- [What to do]
The first line of the entries and each line after it, through the one that contains "2019-1-4 09:35 上传", are to be duplicated exactly; no picture belongs in the copy.

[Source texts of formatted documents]
________________________________________
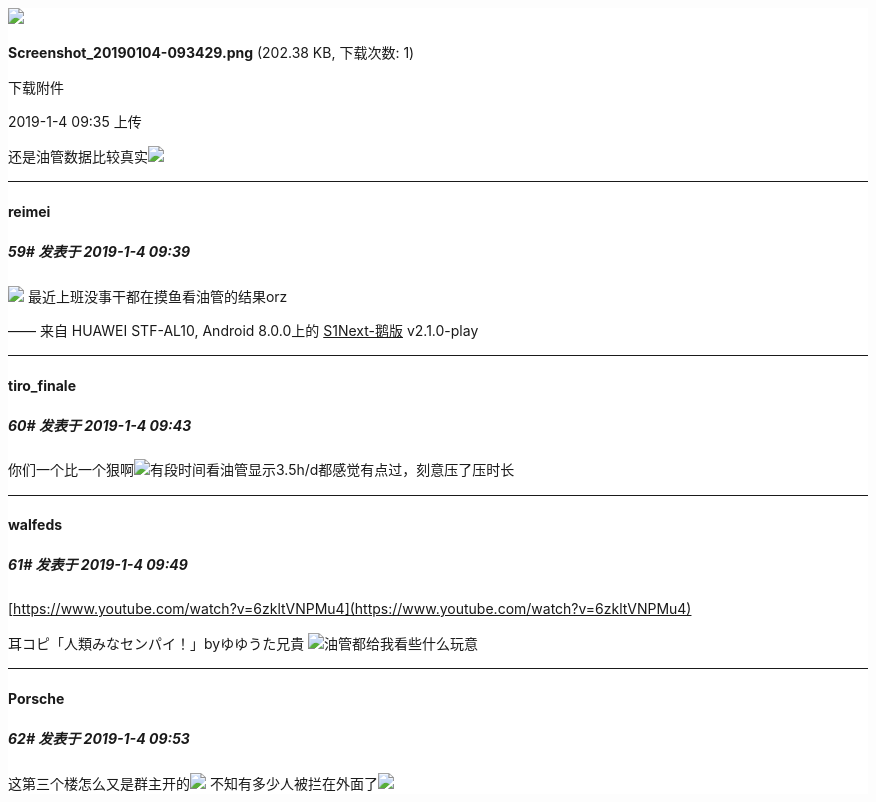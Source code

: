 
<img src="https://img.saraba1st.com/forum/201901/04/093538i7lwz726ak2ullol.png" referrerpolicy="no-referrer">


<strong>Screenshot_20190104-093429.png</strong> (202.38 KB, 下载次数: 1)

下载附件

2019-1-4 09:35 上传


还是油管数据比较真实<img src="https://static.saraba1st.com/image/smiley/face2017/068.png" referrerpolicy="no-referrer">


*****

####  reimei  
##### 59#       发表于 2019-1-4 09:39


<img src="https://i.loli.net/2019/01/04/5c2eb940eb908.png" referrerpolicy="no-referrer">
最近上班没事干都在摸鱼看油管的结果orz

—— 来自 HUAWEI STF-AL10, Android 8.0.0上的 [S1Next-鹅版](https://github.com/ykrank/S1-Next/releases) v2.1.0-play


*****

####  tiro_finale  
##### 60#       发表于 2019-1-4 09:43


你们一个比一个狠啊<img src="https://static.saraba1st.com/image/smiley/face2017/068.png" referrerpolicy="no-referrer">有段时间看油管显示3.5h/d都感觉有点过，刻意压了压时长


*****

####  walfeds  
##### 61#       发表于 2019-1-4 09:49


[https://www.youtube.com/watch?v=6zkltVNPMu4](https://www.youtube.com/watch?v=6zkltVNPMu4)

耳コピ「人類みなセンパイ！」byゆゆうた兄貴
<img src="https://static.saraba1st.com/image/smiley/face2017/068.png" referrerpolicy="no-referrer">油管都给我看些什么玩意


*****

####  Porsche  
##### 62#       发表于 2019-1-4 09:53


这第三个楼怎么又是群主开的<img src="https://static.saraba1st.com/image/smiley/face2017/067.png" referrerpolicy="no-referrer">
不知有多少人被拦在外面了<img src="https://static.saraba1st.com/image/smiley/face2017/044.png" referrerpolicy="no-referrer">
________________________________________
- [Answer below]
Source code

: 
<img src="https://img.saraba1st.com/forum/201901/04/093538i7lwz726ak2ullol.png" referrerpolicy="no-referrer">


<strong>Screenshot_20190104-093429.png</strong> (202.38 KB, 下载次数: 1)

下载附件

2019-1-4 09:35 上传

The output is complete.